### Directions for this task
State the number of lines in the records beneath that hold the word "textit", and add nothing.

### Provided data

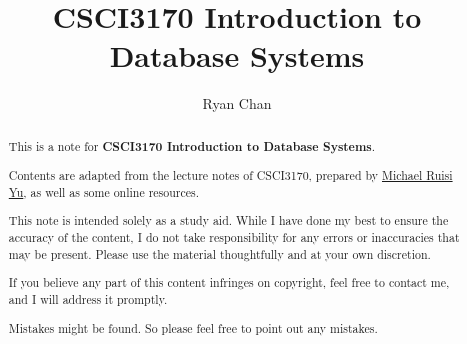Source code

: \documentclass[a4paper]{report}
\author{Ryan Chan}
\title{CSCI3170 Introduction to Database Systems}
\begin{document}
\setlength\parindent{0pt}

\maketitle

\newpage

\begin{abstract}
	This is a note for \textbf{CSCI3170 Introduction to Database Systems}. 
	
	Contents are adapted from the lecture notes of CSCI3170, prepared by \href{https://www.cse.cuhk.edu.hk/people/faculty/michael-ruisi-yu/}{Michael Ruisi Yu}, as well as some online resources.
	
	This note is intended solely as a study aid. While I have done my best to ensure the accuracy of the content, I do not take responsibility for any errors or inaccuracies that may be present. Please use the material thoughtfully and at your own discretion.
	
	If you believe any part of this content infringes on copyright, feel free to contact me, and I will address it promptly.
	
	Mistakes might be found. So please feel free to point out any mistakes.
\end{abstract}

\newpage

\tableofcontents

\setlength{\parskip}{5pt}
\end{document}
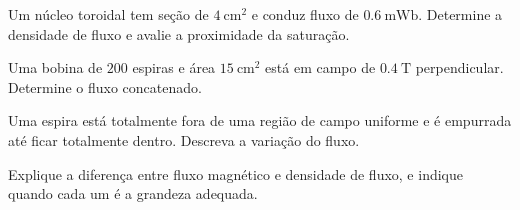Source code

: \begin{questao}[2]{}

Um núcleo toroidal tem seção de $\SI{4}{\centi\meter\squared}$ e conduz fluxo
de $\SI{0.6}{\milli\weber}$. Determine a densidade de fluxo e avalie a
proximidade da saturação.


\end{questao}
\begin{questao}[2]{}

Uma bobina de $200$ espiras e área $\SI{15}{\centi\meter\squared}$ está em
campo de $\SI{0.4}{\tesla}$ perpendicular. Determine o fluxo concatenado.


\end{questao}
\begin{questao}[2]{}

Uma espira está totalmente fora de uma região de campo uniforme e é empurrada
até ficar totalmente dentro. Descreva a variação do fluxo.


\end{questao}
\begin{questao}[2]{}

Explique a diferença entre fluxo magnético e densidade de fluxo, e indique
quando cada um é a grandeza adequada.


\end{questao}

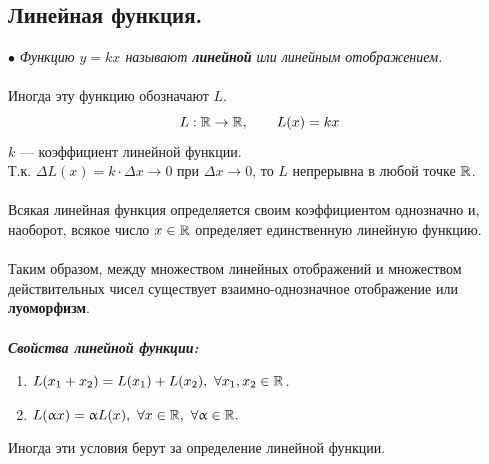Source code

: \subsection{Линейная функция.}
$\bullet$ \textit{Функцию $y=k x$ называют \textbf{линейной} или линейным отображением.}\\\\
Иногда эту функцию обозначают $L$. $$L:\mathbb{R}\to\mathbb{R},\qquad    L(x)=k x$$
$k$ --- коэффициент линейной функции.\\
Т.к. ${\Delta}L(x)=k \cdot {\Delta} x \to 0$ при ${\Delta}x \to 0$, то ${L}$ непрерывна в любой точке $\mathbb{R}$.\\\\
Всякая линейная функция определяется своим коэффициентом однозначно и, наоборот, всякое число $x\in\mathbb{R}$ определяет единственную линейную функцию.\\\\
Таким образом, между множеством линейных отображений и множеством действительных чисел существует взаимно-однозначное отображение или \textbf{луоморфизм}.\\\\
\textbf{\textit{Свойства линейной функции:}}
\begin{enumerate}
	\item \textit{$L(x_1+x_2)=L(x_1)+L(x_2),\ \forall x_1,x_2\in \mathbb{R}$.}
	\item \textit{$L(\upalpha x)=\upalpha L(x),\ \forall x\in\mathbb{R},\ \forall \upalpha\in\mathbb{R}.$}
\end{enumerate}
Иногда эти условия берут за определение линейной функции.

### Answer
4